# PROVIDED ENTRIES
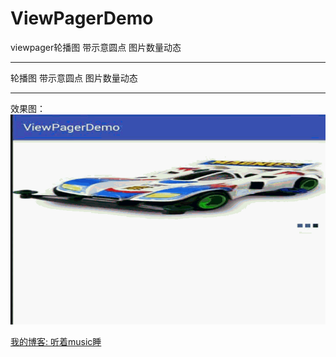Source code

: # ViewPagerDemo
viewpager轮播图 带示意圆点 图片数量动态

 --------------
 
 轮播图 带示意圆点 图片数量动态
 
 ------------
 效果图：
 ![image](https://github.com/BestCoderXQX/ViewPagerDemo/raw/master/screenshots/aaa.gif)


 [我的博客: 听着music睡](http://www.cnblogs.com/xqxacm/)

# ASSIGNMENT
Show the lines of the records that include the string "图片数量动态".

# TASK ANSWER
viewpager轮播图 带示意圆点 图片数量动态
 轮播图 带示意圆点 图片数量动态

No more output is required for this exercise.